On the ride home from school, my brother and I agreed to say nothing about the announcement to our parents. But our plan was thwarted.

My parent’s reputation for generosity and practicing the corporal works of mercy was well-known. The secretary of the high school had already phoned my parents and asked them directly. Mom had already said "yes" and Mary Jo would be moving in that very evening!

Mary Jo had been living with her aunt, but due to her bad behavior—breaking the rules, sneaking out at night to party, etc., her aunt had kicked her out.

She had no other family in town, and in order for Mary Jo to get credit for that semester, she would need to finish out the term in this high school.

Now my mind had more to mull over. I knew who Mary Jo was—sort of. She was new to the school that year, but our paths rarely crossed. She hung around with a totally different group of people than I did, and we didn’t have any of the same classes together.

With teenage fears getting the best of me, I confronted my Mom, launching into a list of the reasons why I thought she should have said "no."

Then I asked her, "How come you said "yes" without consulting me?"

"She’s someone in need," she said simply, "and we have the means to provide for her need. Also, they had to know today, and I thought you wouldn’t mind helping out a classmate in distress."

Thinking of the limited sleeping quarters in my house, I said, "Where are we going to put her?" Mom said, "Well, your sister can sleep on a mattress in the family room, and Mary Jo can have her bed and be with you."

I made one last attempt: "But Mom, she’s caused trouble in her aunt’s place!"

Mom wasn’t too concerned with this. And really all of these were pretty useless questions which didn’t really get at the heart of what was distressing me. Such as: what would Mary Jo think of me and my family? Would she notice how weird we were? What would she say about us to people at school?

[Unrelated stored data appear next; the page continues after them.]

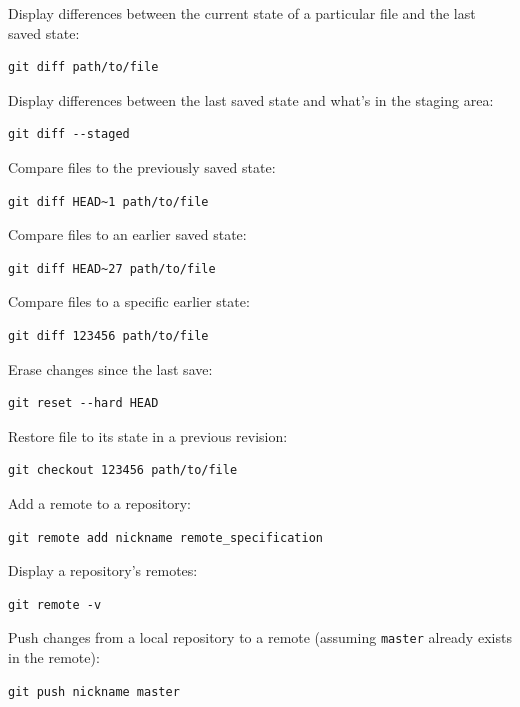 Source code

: \documentclass{book}
\begin{document}
Display differences between the current state of a particular file and
the last saved state:

\begin{verbatim}
git diff path/to/file
\end{verbatim}

Display differences between the last saved state and what's in the
staging area:

\begin{verbatim}
git diff --staged
\end{verbatim}

Compare files to the previously saved state:

\begin{verbatim}
git diff HEAD~1 path/to/file
\end{verbatim}

Compare files to an earlier saved state:

\begin{verbatim}
git diff HEAD~27 path/to/file
\end{verbatim}

Compare files to a specific earlier state:

\begin{verbatim}
git diff 123456 path/to/file
\end{verbatim}

Erase changes since the last save:

\begin{verbatim}
git reset --hard HEAD
\end{verbatim}

Restore file to its state in a previous revision:

\begin{verbatim}
git checkout 123456 path/to/file
\end{verbatim}

Add a remote to a repository:

\begin{verbatim}
git remote add nickname remote_specification
\end{verbatim}

Display a repository's remotes:

\begin{verbatim}
git remote -v
\end{verbatim}

Push changes from a local repository to a remote (assuming
\texttt{master} already exists in the remote):

\begin{verbatim}
git push nickname master
\end{verbatim}
\end{document}
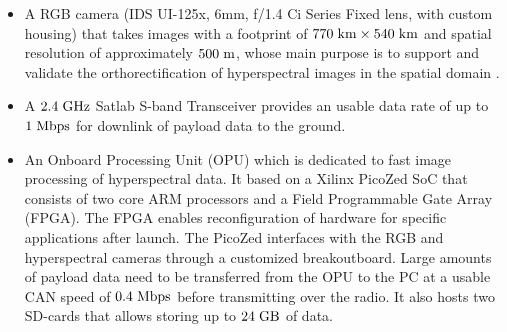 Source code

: \begin{itemize}
    \item A RGB camera (IDS UI-125x, 6mm, f/1.4 Ci Series Fixed lens, with custom housing) that takes images with a footprint of $770 \hspace{3pt} \rm{km} \times 540 \hspace{3pt} \rm{km}$ and spatial resolution of approximately $500 \hspace{3pt} \rm{m}$, whose main purpose is to support and validate the orthorectification of hyperspectral images in the spatial domain \cite{habib2016ortho}.
    \item A $2.4 \hspace{3pt}  \rm{GHz}$ Satlab S-band Transceiver provides an usable data rate of up to $1 \hspace{3pt} \rm{Mbps}$ for downlink of payload data to the ground. 
    \item An Onboard Processing Unit (OPU) which is dedicated to fast image processing of hyperspectral data. It based on a Xilinx PicoZed SoC that consists of two core ARM processors and a Field Programmable Gate Array (FPGA). The FPGA enables reconfiguration of hardware for specific applications after launch. The PicoZed interfaces with the RGB and hyperspectral cameras through a customized breakoutboard. Large amounts of payload data need to be transferred from the OPU to the PC at a usable CAN speed of $0.4 \hspace{3pt} \rm{Mbps}$ before transmitting over the radio. It also hosts two SD-cards that allows storing up to $24 \hspace{3pt} \rm{GB}$ of data. 
\end{itemize}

Suddenly I felt very exposed and vulnerable, and Mary Jo hadn’t even arrived yet. My Mom calmly answered all the surface questions that I had verbalized. Then she ended with a question for me: "Now Teresa, what would Christ do?"

This was long before there were bracelets and pendants with the WWJD logo (What Would Jesus Do?), and the question gave me a jolt. Angrily I said, "Well, she can go live with Christ somewhere else."

But deep down, I knew that this was where the mettle of my faith was getting tested. All along my parents had been teaching me that faith without works is quite dead and that there isn’t any realm of life that is exempt from the call of the Gospel.

I had been a firsthand witness to their faith in action and all the beauty and miracles it had wrought. How could I reject all that I knew deep down inside to be true?

Would I be one of those scribes and Pharisees whose virtue was just for show? How could I go to Mass on Sundays but not lift a finger to remove someone’s burden? Woe to me!

Thankfully, by the time Mary Jo arrived a few hours later, I was exhausted from all the emotional turmoil. She quietly moved into my sister’s bed, next to mine.

Actually, having a real person, a stranger to welcome, was a lot easier to do in practice than in theory. She was the fearful, awkward one suddenly living with eight strangers.

As I began to show her around the house and explain its quirks, my fears melted away. Now she was just a person who needed a home.

For over two months, Mary Jo lived with us, and she and I really enjoyed each other. She thought I was funny, and I appreciated her thoughtfulness. We became a link between our two different groups at school.

When she left to return to her mother, she cried and told us how glad she was to be a part of our family. She had never had an experience of a family like ours.

During the remaining years of high school, we kept in touch as best we could. Later on, we lost touch.

I don’t know where she is or what she is doing, but I’m grateful for her presence in my life. I’m glad she didn’t go to live with Christ somewhere else.